### [WHAT YOU NEED TO DO]
Extract the full set of records that follows, word for word.

(Source texts of formatted documents)
Segment Open

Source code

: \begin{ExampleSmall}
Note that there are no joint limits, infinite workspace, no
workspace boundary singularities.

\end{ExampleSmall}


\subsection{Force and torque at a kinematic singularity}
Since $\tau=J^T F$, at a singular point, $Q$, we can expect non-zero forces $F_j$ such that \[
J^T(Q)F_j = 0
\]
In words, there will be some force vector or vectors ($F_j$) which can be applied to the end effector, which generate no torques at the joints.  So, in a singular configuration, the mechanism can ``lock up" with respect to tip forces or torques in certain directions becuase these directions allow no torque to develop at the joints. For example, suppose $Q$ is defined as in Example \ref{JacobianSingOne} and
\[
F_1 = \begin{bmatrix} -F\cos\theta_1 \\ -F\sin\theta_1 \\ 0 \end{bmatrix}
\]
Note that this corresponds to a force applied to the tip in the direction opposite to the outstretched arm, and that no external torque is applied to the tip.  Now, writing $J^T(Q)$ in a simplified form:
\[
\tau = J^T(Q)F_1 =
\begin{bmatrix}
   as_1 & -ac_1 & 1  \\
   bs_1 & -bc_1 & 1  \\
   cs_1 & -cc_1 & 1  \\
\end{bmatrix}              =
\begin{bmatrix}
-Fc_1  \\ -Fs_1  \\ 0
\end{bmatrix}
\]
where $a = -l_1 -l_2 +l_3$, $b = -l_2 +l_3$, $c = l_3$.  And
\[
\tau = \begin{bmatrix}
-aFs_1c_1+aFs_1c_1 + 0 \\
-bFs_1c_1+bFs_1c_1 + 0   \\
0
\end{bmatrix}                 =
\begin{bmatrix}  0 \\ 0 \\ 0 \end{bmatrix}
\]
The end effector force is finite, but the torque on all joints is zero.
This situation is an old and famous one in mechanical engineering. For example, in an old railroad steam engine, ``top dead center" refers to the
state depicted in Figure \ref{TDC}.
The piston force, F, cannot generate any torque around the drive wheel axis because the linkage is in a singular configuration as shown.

Segment Closed

### [PROBLEM SOLUTION]
Source code

: \begin{ExampleSmall}
Note that there are no joint limits, infinite workspace, no
workspace boundary singularities.

\end{ExampleSmall}


\subsection{Force and torque at a kinematic singularity}
Since $\tau=J^T F$, at a singular point, $Q$, we can expect non-zero forces $F_j$ such that \[
J^T(Q)F_j = 0
\]
In words, there will be some force vector or vectors ($F_j$) which can be applied to the end effector, which generate no torques at the joints.  So, in a singular configuration, the mechanism can ``lock up" with respect to tip forces or torques in certain directions becuase these directions allow no torque to develop at the joints. For example, suppose $Q$ is defined as in Example \ref{JacobianSingOne} and
\[
F_1 = \begin{bmatrix} -F\cos\theta_1 \\ -F\sin\theta_1 \\ 0 \end{bmatrix}
\]
Note that this corresponds to a force applied to the tip in the direction opposite to the outstretched arm, and that no external torque is applied to the tip.  Now, writing $J^T(Q)$ in a simplified form:
\[
\tau = J^T(Q)F_1 =
\begin{bmatrix}
   as_1 & -ac_1 & 1  \\
   bs_1 & -bc_1 & 1  \\
   cs_1 & -cc_1 & 1  \\
\end{bmatrix}              =
\begin{bmatrix}
-Fc_1  \\ -Fs_1  \\ 0
\end{bmatrix}
\]
where $a = -l_1 -l_2 +l_3$, $b = -l_2 +l_3$, $c = l_3$.  And
\[
\tau = \begin{bmatrix}
-aFs_1c_1+aFs_1c_1 + 0 \\
-bFs_1c_1+bFs_1c_1 + 0   \\
0
\end{bmatrix}                 =
\begin{bmatrix}  0 \\ 0 \\ 0 \end{bmatrix}
\]
The end effector force is finite, but the torque on all joints is zero.
This situation is an old and famous one in mechanical engineering. For example, in an old railroad steam engine, ``top dead center" refers to the
state depicted in Figure \ref{TDC}.
The piston force, F, cannot generate any torque around the drive wheel axis because the linkage is in a singular configuration as shown.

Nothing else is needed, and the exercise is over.